The listing below should be written out again word for word, please.

::: TASK INPUT

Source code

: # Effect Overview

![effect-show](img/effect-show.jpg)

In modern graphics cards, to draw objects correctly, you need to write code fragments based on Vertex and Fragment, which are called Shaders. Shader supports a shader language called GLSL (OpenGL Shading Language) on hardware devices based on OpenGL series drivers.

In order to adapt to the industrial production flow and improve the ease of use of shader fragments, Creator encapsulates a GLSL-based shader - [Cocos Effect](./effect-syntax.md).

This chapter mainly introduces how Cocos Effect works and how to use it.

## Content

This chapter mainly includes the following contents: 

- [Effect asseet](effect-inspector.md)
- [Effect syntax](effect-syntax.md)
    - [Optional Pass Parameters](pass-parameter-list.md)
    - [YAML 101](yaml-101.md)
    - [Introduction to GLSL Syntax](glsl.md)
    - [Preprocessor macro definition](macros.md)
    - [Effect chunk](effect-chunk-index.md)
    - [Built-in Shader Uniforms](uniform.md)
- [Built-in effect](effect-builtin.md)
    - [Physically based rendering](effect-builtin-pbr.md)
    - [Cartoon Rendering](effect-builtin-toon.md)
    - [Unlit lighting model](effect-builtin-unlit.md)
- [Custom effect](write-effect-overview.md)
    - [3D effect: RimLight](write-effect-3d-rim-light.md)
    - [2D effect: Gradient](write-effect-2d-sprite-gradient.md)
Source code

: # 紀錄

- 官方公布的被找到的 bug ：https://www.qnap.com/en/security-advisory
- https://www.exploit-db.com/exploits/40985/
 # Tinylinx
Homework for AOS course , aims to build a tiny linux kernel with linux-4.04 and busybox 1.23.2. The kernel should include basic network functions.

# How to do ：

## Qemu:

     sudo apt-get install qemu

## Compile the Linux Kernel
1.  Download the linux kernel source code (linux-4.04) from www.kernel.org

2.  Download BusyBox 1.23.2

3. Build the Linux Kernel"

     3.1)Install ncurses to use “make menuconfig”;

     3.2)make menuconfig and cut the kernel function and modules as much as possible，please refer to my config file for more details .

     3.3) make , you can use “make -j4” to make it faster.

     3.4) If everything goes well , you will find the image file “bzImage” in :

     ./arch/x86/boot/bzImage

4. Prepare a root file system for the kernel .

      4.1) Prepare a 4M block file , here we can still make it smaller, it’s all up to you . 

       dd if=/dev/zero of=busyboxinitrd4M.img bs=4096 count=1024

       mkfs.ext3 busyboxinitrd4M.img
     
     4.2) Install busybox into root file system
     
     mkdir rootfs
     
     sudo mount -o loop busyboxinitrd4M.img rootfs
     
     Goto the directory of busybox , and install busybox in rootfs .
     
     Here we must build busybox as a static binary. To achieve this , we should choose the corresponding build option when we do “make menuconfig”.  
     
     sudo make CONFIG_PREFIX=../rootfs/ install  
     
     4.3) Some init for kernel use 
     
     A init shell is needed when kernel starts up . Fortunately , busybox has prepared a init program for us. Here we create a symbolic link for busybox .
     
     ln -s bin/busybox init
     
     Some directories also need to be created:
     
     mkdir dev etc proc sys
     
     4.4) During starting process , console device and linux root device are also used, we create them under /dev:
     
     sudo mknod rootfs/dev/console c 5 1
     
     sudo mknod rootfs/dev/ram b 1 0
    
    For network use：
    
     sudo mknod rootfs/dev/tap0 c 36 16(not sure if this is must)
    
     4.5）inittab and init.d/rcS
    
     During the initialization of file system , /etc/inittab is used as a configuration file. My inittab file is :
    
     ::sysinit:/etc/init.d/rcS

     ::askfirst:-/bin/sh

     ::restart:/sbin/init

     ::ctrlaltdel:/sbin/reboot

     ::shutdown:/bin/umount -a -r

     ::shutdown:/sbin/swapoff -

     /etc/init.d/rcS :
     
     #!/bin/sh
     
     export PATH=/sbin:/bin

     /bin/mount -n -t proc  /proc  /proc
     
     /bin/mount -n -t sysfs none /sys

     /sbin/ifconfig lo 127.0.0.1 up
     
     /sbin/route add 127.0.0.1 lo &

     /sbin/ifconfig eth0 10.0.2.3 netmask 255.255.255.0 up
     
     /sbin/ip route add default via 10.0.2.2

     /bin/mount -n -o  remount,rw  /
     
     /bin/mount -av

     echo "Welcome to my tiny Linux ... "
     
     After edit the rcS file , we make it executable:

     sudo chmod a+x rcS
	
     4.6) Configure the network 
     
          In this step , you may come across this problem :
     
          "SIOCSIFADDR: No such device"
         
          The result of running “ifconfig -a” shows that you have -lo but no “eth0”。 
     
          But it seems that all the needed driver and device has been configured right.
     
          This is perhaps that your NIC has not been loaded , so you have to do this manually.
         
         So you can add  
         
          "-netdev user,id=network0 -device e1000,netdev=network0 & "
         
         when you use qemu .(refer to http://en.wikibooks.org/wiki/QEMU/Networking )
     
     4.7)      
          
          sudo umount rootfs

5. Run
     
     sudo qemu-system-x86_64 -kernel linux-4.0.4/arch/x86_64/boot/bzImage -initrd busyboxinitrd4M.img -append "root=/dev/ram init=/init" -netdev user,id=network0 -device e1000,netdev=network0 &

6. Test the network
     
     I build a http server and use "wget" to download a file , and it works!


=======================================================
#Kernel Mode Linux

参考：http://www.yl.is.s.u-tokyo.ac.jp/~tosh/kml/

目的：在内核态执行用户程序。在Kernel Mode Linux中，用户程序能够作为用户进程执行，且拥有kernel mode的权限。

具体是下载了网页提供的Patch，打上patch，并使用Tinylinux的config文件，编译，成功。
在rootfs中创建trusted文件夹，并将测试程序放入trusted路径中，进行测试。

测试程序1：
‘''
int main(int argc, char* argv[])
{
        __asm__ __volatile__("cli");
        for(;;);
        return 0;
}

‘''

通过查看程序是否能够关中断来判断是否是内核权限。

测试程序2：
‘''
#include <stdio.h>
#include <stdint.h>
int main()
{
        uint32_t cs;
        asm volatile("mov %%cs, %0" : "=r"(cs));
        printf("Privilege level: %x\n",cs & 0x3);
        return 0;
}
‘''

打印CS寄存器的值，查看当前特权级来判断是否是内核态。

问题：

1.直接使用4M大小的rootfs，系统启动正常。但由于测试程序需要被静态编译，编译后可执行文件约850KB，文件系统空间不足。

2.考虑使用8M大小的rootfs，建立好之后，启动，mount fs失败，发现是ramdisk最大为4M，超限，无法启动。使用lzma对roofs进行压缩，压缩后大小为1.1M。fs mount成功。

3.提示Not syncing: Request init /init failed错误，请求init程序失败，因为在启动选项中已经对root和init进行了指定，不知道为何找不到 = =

::::::

SOLUTION BELOW
Source code

: # Effect Overview

![effect-show](img/effect-show.jpg)

In modern graphics cards, to draw objects correctly, you need to write code fragments based on Vertex and Fragment, which are called Shaders. Shader supports a shader language called GLSL (OpenGL Shading Language) on hardware devices based on OpenGL series drivers.

In order to adapt to the industrial production flow and improve the ease of use of shader fragments, Creator encapsulates a GLSL-based shader - [Cocos Effect](./effect-syntax.md).

This chapter mainly introduces how Cocos Effect works and how to use it.

## Content

This chapter mainly includes the following contents: 

- [Effect asseet](effect-inspector.md)
- [Effect syntax](effect-syntax.md)
    - [Optional Pass Parameters](pass-parameter-list.md)
    - [YAML 101](yaml-101.md)
    - [Introduction to GLSL Syntax](glsl.md)
    - [Preprocessor macro definition](macros.md)
    - [Effect chunk](effect-chunk-index.md)
    - [Built-in Shader Uniforms](uniform.md)
- [Built-in effect](effect-builtin.md)
    - [Physically based rendering](effect-builtin-pbr.md)
    - [Cartoon Rendering](effect-builtin-toon.md)
    - [Unlit lighting model](effect-builtin-unlit.md)
- [Custom effect](write-effect-overview.md)
    - [3D effect: RimLight](write-effect-3d-rim-light.md)
    - [2D effect: Gradient](write-effect-2d-sprite-gradient.md)
Source code

: # 紀錄

- 官方公布的被找到的 bug ：https://www.qnap.com/en/security-advisory
- https://www.exploit-db.com/exploits/40985/
 # Tinylinx
Homework for AOS course , aims to build a tiny linux kernel with linux-4.04 and busybox 1.23.2. The kernel should include basic network functions.

# How to do ：

## Qemu:

     sudo apt-get install qemu

## Compile the Linux Kernel
1.  Download the linux kernel source code (linux-4.04) from www.kernel.org

2.  Download BusyBox 1.23.2

3. Build the Linux Kernel"

     3.1)Install ncurses to use “make menuconfig”;

     3.2)make menuconfig and cut the kernel function and modules as much as possible，please refer to my config file for more details .

     3.3) make , you can use “make -j4” to make it faster.

     3.4) If everything goes well , you will find the image file “bzImage” in :

     ./arch/x86/boot/bzImage

4. Prepare a root file system for the kernel .

      4.1) Prepare a 4M block file , here we can still make it smaller, it’s all up to you . 

       dd if=/dev/zero of=busyboxinitrd4M.img bs=4096 count=1024

       mkfs.ext3 busyboxinitrd4M.img
     
     4.2) Install busybox into root file system
     
     mkdir rootfs
     
     sudo mount -o loop busyboxinitrd4M.img rootfs
     
     Goto the directory of busybox , and install busybox in rootfs .
     
     Here we must build busybox as a static binary. To achieve this , we should choose the corresponding build option when we do “make menuconfig”.  
     
     sudo make CONFIG_PREFIX=../rootfs/ install  
     
     4.3) Some init for kernel use 
     
     A init shell is needed when kernel starts up . Fortunately , busybox has prepared a init program for us. Here we create a symbolic link for busybox .
     
     ln -s bin/busybox init
     
     Some directories also need to be created:
     
     mkdir dev etc proc sys
     
     4.4) During starting process , console device and linux root device are also used, we create them under /dev:
     
     sudo mknod rootfs/dev/console c 5 1
     
     sudo mknod rootfs/dev/ram b 1 0
    
    For network use：
    
     sudo mknod rootfs/dev/tap0 c 36 16(not sure if this is must)
    
     4.5）inittab and init.d/rcS
    
     During the initialization of file system , /etc/inittab is used as a configuration file. My inittab file is :
    
     ::sysinit:/etc/init.d/rcS

     ::askfirst:-/bin/sh

     ::restart:/sbin/init

     ::ctrlaltdel:/sbin/reboot

     ::shutdown:/bin/umount -a -r

     ::shutdown:/sbin/swapoff -

     /etc/init.d/rcS :
     
     #!/bin/sh
     
     export PATH=/sbin:/bin

     /bin/mount -n -t proc  /proc  /proc
     
     /bin/mount -n -t sysfs none /sys

     /sbin/ifconfig lo 127.0.0.1 up
     
     /sbin/route add 127.0.0.1 lo &

     /sbin/ifconfig eth0 10.0.2.3 netmask 255.255.255.0 up
     
     /sbin/ip route add default via 10.0.2.2

     /bin/mount -n -o  remount,rw  /
     
     /bin/mount -av

     echo "Welcome to my tiny Linux ... "
     
     After edit the rcS file , we make it executable:

     sudo chmod a+x rcS
	
     4.6) Configure the network 
     
          In this step , you may come across this problem :
     
          "SIOCSIFADDR: No such device"
         
          The result of running “ifconfig -a” shows that you have -lo but no “eth0”。 
     
          But it seems that all the needed driver and device has been configured right.
     
          This is perhaps that your NIC has not been loaded , so you have to do this manually.
         
         So you can add  
         
          "-netdev user,id=network0 -device e1000,netdev=network0 & "
         
         when you use qemu .(refer to http://en.wikibooks.org/wiki/QEMU/Networking )
     
     4.7)      
          
          sudo umount rootfs

5. Run
     
     sudo qemu-system-x86_64 -kernel linux-4.0.4/arch/x86_64/boot/bzImage -initrd busyboxinitrd4M.img -append "root=/dev/ram init=/init" -netdev user,id=network0 -device e1000,netdev=network0 &

6. Test the network
     
     I build a http server and use "wget" to download a file , and it works!


=======================================================
#Kernel Mode Linux

参考：http://www.yl.is.s.u-tokyo.ac.jp/~tosh/kml/

目的：在内核态执行用户程序。在Kernel Mode Linux中，用户程序能够作为用户进程执行，且拥有kernel mode的权限。

具体是下载了网页提供的Patch，打上patch，并使用Tinylinux的config文件，编译，成功。
在rootfs中创建trusted文件夹，并将测试程序放入trusted路径中，进行测试。

测试程序1：
‘''
int main(int argc, char* argv[])
{
        __asm__ __volatile__("cli");
        for(;;);
        return 0;
}

‘''

通过查看程序是否能够关中断来判断是否是内核权限。

测试程序2：
‘''
#include <stdio.h>
#include <stdint.h>
int main()
{
        uint32_t cs;
        asm volatile("mov %%cs, %0" : "=r"(cs));
        printf("Privilege level: %x\n",cs & 0x3);
        return 0;
}
‘''

打印CS寄存器的值，查看当前特权级来判断是否是内核态。

问题：

1.直接使用4M大小的rootfs，系统启动正常。但由于测试程序需要被静态编译，编译后可执行文件约850KB，文件系统空间不足。

2.考虑使用8M大小的rootfs，建立好之后，启动，mount fs失败，发现是ramdisk最大为4M，超限，无法启动。使用lzma对roofs进行压缩，压缩后大小为1.1M。fs mount成功。

3.提示Not syncing: Request init /init failed错误，请求init程序失败，因为在启动选项中已经对root和init进行了指定，不知道为何找不到 = =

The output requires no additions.